____ Records for the task

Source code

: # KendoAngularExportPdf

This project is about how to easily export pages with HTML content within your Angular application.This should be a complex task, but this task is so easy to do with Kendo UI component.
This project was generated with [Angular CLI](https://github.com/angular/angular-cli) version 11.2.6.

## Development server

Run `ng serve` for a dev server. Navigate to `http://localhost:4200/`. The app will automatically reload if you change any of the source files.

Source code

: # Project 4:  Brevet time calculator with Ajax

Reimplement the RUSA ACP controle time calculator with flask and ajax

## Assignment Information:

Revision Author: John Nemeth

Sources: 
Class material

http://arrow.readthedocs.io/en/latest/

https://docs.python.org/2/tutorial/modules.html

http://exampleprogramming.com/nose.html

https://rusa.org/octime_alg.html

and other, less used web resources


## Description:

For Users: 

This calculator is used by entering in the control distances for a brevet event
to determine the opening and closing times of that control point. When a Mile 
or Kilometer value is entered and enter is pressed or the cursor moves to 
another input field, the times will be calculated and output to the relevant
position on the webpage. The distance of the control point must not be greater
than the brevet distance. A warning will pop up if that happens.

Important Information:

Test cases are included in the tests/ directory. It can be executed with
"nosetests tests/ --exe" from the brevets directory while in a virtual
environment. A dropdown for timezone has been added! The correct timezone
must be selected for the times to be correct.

________

**Task statement**
The lines to retype run from the start of the entries through the line containing "another input field, the"; reproduce them exactly and add nothing.

**Response box**
Source code

: # KendoAngularExportPdf

This project is about how to easily export pages with HTML content within your Angular application.This should be a complex task, but this task is so easy to do with Kendo UI component.
This project was generated with [Angular CLI](https://github.com/angular/angular-cli) version 11.2.6.

## Development server

Run `ng serve` for a dev server. Navigate to `http://localhost:4200/`. The app will automatically reload if you change any of the source files.

Source code

: # Project 4:  Brevet time calculator with Ajax

Reimplement the RUSA ACP controle time calculator with flask and ajax

## Assignment Information:

Revision Author: John Nemeth

Sources: 
Class material

http://arrow.readthedocs.io/en/latest/

https://docs.python.org/2/tutorial/modules.html

http://exampleprogramming.com/nose.html

https://rusa.org/octime_alg.html

and other, less used web resources


## Description:

For Users: 

This calculator is used by entering in the control distances for a brevet event
to determine the opening and closing times of that control point. When a Mile 
or Kilometer value is entered and enter is pressed or the cursor moves to 
another input field, the times will be calculated and output to the relevant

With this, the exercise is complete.